Here is the main reason why Solana was created. After noticing Ethereum has been long plagued by transaction speed and scalability issues as an infrastructure platform, the founding team of Solana was determined to forge a high-performance, low-cost public blockchain that could carry large-scale applications, thus offering an ultimate solution to the impossible triangle of the blockchain concerning decentralization, security, and scalability. Solana is a decentralized blockchain built to enable scalable, user-friendly applications for the world, according to the definition released on its official website. In practice, it does make its name by virtue of ultra-high performance (50,000 transactions per second (TPS)) and ultra-low rates (single transaction costing only 0.000005 SOL), and ultra-fast confirmation speed (0.4 seconds). However, the bug-triggered network outage on September 14 has led many investors to re-examine the public blockchain and ponder what happened after all.

02 Solana experienced intermittent instability

Solana experienced intermittent instability at around 8 pm on September 14, which was confirmed by the Solana team.

At 8:38 pm on September 14, Solana tweeted: “Solana mainnet-beta is experiencing intermittent instability.
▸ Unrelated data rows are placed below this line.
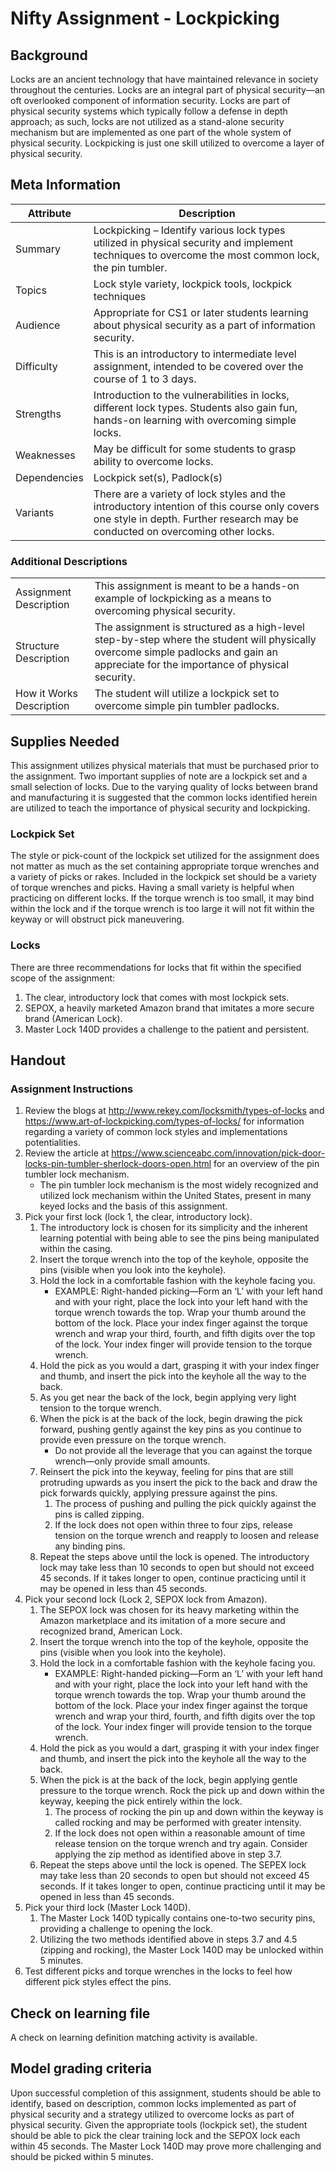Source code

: # Nifty Assignment - Lockpicking

## Background

Locks are an ancient technology that have maintained relevance in society throughout the centuries. Locks are an integral part of physical security—an oft overlooked component of information security. Locks are part of physical security systems which typically follow a defense in depth approach; as such, locks are not utilized as a stand-alone security mechanism but are implemented as one part of the whole system of physical security.  Lockpicking is just one skill utilized to overcome a layer of physical security.  

## Meta Information

| Attribute | Description |
| --------- |-------------|
|Summary | Lockpicking – Identify various lock types utilized in physical security and implement techniques to overcome the most common lock, the pin tumbler. |
| Topics | Lock style variety, lockpick tools, lockpick techniques |
|Audience | Appropriate for CS1 or later students learning about physical security as a part of information security. |
| Difficulty | This is an introductory to intermediate level assignment, intended to be covered over the course of 1 to 3 days. |
|Strengths | Introduction to the vulnerabilities in locks, different lock types. Students also gain fun, hands-on learning with overcoming simple locks. |
| Weaknesses | May be difficult for some students to grasp ability to overcome locks. |
| Dependencies | Lockpick set(s), Padlock(s)|
| Variants | There are a variety of lock styles and the introductory intention of this course only covers one style in depth. Further research may be conducted on overcoming other locks. |

### Additional Descriptions
|   |   | 
|------------|----------|
|Assignment Description | This assignment is meant to be a hands-on example of lockpicking as a means to overcoming physical security. |
|Structure Description | The assignment is structured as a high-level step-by-step where the student will physically overcome simple padlocks and gain an appreciate for the importance of physical security. |
| How it Works Description | The student will utilize a lockpick set to overcome simple pin tumbler padlocks.|

## Supplies Needed

This assignment utilizes physical materials that must be purchased prior to the assignment. Two important supplies of note are a lockpick set and a small selection of locks. Due to the varying quality of locks between brand and manufacturing it is suggested that the common locks identified herein are utilized to teach the importance of physical security and lockpicking.

### Lockpick Set
The style or pick-count of the lockpick set utilized for the assignment does not matter as much as the set containing appropriate torque wrenches and a variety of picks or rakes.
Included in the lockpick set should be a variety of torque wrenches and picks. Having a small variety is helpful when practicing on different locks. If the torque wrench is too small, it may bind within the lock and if the torque wrench is too large it will not fit within the keyway or will obstruct pick maneuvering.

### Locks
There are three recommendations for locks that fit within the specified scope of the assignment:
1.	The clear, introductory lock that comes with most lockpick sets.
2.	SEPOX, a heavily marketed Amazon brand that imitates a more secure brand (American Lock).
3.	Master Lock 140D provides a challenge to the patient and persistent.

## Handout
### Assignment Instructions
1.	Review the blogs at http://www.rekey.com/locksmith/types-of-locks and https://www.art-of-lockpicking.com/types-of-locks/ for information regarding a variety of common lock styles and implementations potentialities.
2.	Review the article at https://www.scienceabc.com/innovation/pick-door-locks-pin-tumbler-sherlock-doors-open.html for an overview of the pin tumbler lock mechanism.
    *	The pin tumbler lock mechanism is the most widely recognized and utilized lock mechanism within the United States, present in many keyed locks and the basis of this assignment.
3.	Pick your first lock (lock 1, the clear, introductory lock).
    1.	The introductory lock is chosen for its simplicity and the inherent learning potential with being able to see the pins being manipulated within the casing.
    2. Insert the torque wrench into the top of the keyhole, opposite the pins (visible when you look into the keyhole).
    3. Hold the lock in a comfortable fashion with the keyhole facing you.
        * EXAMPLE: Right-handed picking—Form an ‘L’ with your left hand and with your right, place the lock into your left hand with the torque wrench towards the top. Wrap your thumb around the bottom of the lock. Place your index finger against the torque wrench and wrap your third, fourth, and fifth digits over the top of the lock. Your index finger will provide tension to the torque wrench.
	  4. Hold the pick as you would a dart, grasping it with your index finger and thumb, and insert the pick into the keyhole all the way to the back.
    5.	As you get near the back of the lock, begin applying very light tension to the torque wrench.
	  6. When the pick is at the back of the lock, begin drawing the pick forward, pushing gently against the key pins as you continue to provide even pressure on the torque wrench.
	       * Do not provide all the leverage that you can against the torque wrench—only provide small amounts.
	  7. Reinsert the pick into the keyway, feeling for pins that are still protruding upwards as you insert the pick to the back and draw the pick forwards quickly, applying pressure against the pins.
	     1. The process of pushing and pulling the pick quickly against the pins is called zipping.
	      2. If the lock does not open within three to four zips, release tension on the torque wrench and reapply to loosen and release any binding pins.
	  8. Repeat the steps above until the lock is opened. The introductory lock may take less than 10 seconds to open but should not exceed 45 seconds. If it takes longer to open, continue practicing until it may be opened in less than 45 seconds.
4.	Pick your second lock (Lock 2, SEPOX lock from Amazon).
    1. 	The SEPOX lock was chosen for its heavy marketing within the Amazon marketplace and its imitation of a more secure and recognized brand, American Lock.  
	  2. Insert the torque wrench into the top of the keyhole, opposite the pins (visible when you look into the keyhole).
	  3. Hold the lock in a comfortable fashion with the keyhole facing you.
	     * EXAMPLE: Right-handed picking—Form an ‘L’ with your left hand and with your right, place the lock into your left hand with the torque wrench towards the top. Wrap your thumb around the bottom of the lock. Place your index finger against the torque wrench and wrap your third, fourth, and fifth digits over the top of the lock. Your index finger will provide tension to the torque wrench.
	  4. Hold the pick as you would a dart, grasping it with your index finger and thumb, and insert the pick into the keyhole all the way to the back.
    5. When the pick is at the back of the lock, begin applying gentle pressure to the torque wrench. Rock the pick up and down within the keyway, keeping the pick entirely within the lock.
        1. The process of rocking the pin up and down within the keyway is called rocking and may be performed with greater intensity.
        2. If the lock does not open within a reasonable amount of time release tension on the torque wrench and try again. Consider applying the zip method as identified above in step 3.7.
    6.	Repeat the steps above until the lock is opened. The SEPEX lock may take less than 20 seconds to open but should not exceed 45 seconds. If it takes longer to open, continue practicing until it may be opened in less than 45 seconds.
5.	Pick your third lock (Master Lock 140D).
    1. The Master Lock 140D typically contains one-to-two security pins, providing a challenge to opening the lock.
    2. Utilizing the two methods identified above in steps 3.7 and 4.5 (zipping and rocking), the Master Lock 140D may be unlocked within 5 minutes.
6.	Test different picks and torque wrenches in the locks to feel how different pick styles effect the pins.

## Check on learning file
A check on learning definition matching activity is available.

## Model grading criteria
Upon successful completion of this assignment, students should be able to identify, based on description, common locks implemented as part of physical security and a strategy utilized to overcome locks as part of physical security. Given the appropriate tools (lockpick set), the student should be able to pick the clear training lock and the SEPOX lock each within 45 seconds. The Master Lock 140D may prove more challenging and should be picked within 5 minutes.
This began approximately 45 minutes ago, and engineers are investigating the issue.” At 10:26 that night, the company tweeted again: “Resource exhaustion in the network is causing a denial of service, engineers are working towards a resolution.” In the early morning of September 15, Solana disclosed the network repair process in another tweet: “Sonala Mainnet Beta encountered a large increase in transaction load which peaked at 400,000 TPS. These transactions flooded the transaction processing queue, and the lack of prioritization of network-critical messaging caused the network to start forking. This forking led to excessive memory consumption, causing some nodes to go offline. Engineers across the ecosystem attempted to stabilize the network, but were unsuccessful.” So how did Solana manage to solve the problem? The solution was to call on the community and nodes to upgrade the Solana network version.
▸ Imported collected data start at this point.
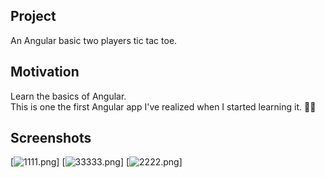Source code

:## Project

An Angular basic two players tic tac toe.

## Motivation

Learn the basics of Angular. 
<br/>
This is one the first Angular app I've realized when I started learning it. 👩‍🔧

## Screenshots

[![1111.png](https://i.postimg.cc/9XxBFpWJ/1111.png)]
[![33333.png](https://i.postimg.cc/gkQq32Lh/33333.png)]
[![2222.png](https://i.postimg.cc/qMzxt3q0/2222.png)]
Since the updated version could solve the problem, why didn’t Solana do it at the very beginning? That is because in a huge, decentralized network of a public chain, it is not easy to require all nodes to upgrade to the new version together in a short time. The upgrade would fail without the support of 80% of network nodes. Or if the number of supportive nodes increased too slowly, which will also delay the bug fix for a long time, such an attempt could end up with huge risks. In fact, after calling on nodes to upgrade the network at 10:53 on September 15, Solana then tweeted at 2:01 in the afternoon that day:

“The Solana validator community successfully completed a restart of Mainnet Beta after an upgrade to 1.6.25. Dapps, block explorers, and supporting systems will recover over the next several hours, at which point full functionality should be restored.” The bug was unbelievably fixed within merely several hours. Solana didn’t take this measure until the eleventh hour, perhaps not because of worries about the community and nodes in completing the upgrade soon but the worry of exposing defects.

Someone has found that after Solana’s intermittent instability, its nodes were shut down simultaneously, and during those 10 hours, there was no transaction at all. Such unified collaboration of nodes was quite unusual among decentralized public chains. People can’t help but question the decentralization of this public chain with its ultra-high performance and ultra-fast transaction processing.
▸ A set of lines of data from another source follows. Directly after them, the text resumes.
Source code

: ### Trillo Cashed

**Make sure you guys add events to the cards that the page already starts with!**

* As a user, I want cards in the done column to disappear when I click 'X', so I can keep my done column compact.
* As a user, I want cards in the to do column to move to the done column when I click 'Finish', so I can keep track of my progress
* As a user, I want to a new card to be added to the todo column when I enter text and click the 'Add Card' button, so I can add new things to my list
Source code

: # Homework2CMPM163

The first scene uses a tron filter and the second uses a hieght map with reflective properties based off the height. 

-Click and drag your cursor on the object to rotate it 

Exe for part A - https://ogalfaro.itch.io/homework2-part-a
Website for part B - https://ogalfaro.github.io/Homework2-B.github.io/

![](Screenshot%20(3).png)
03 Users are firmly optimistic about Solana

Surprisingly, this incident didn’t cause too much volatility in Solana’s price. As of the writing (September 14), the token price is $148.81, a drop of less than 10% from $165.16 at 8 pm on September 14. It is more like a normal market adjustment to Solana’s surge for the past one or two months than a decline. Evidently, what underpins the token price is not just technology in most cases. There is no perfect public chain, and some chains even come with lots of bubbles. At least Solana still has much potential to catch up. This may explain why Solana always has a group of loyal users who are firmly optimistic about it and its price didn’t slump after the severe bug.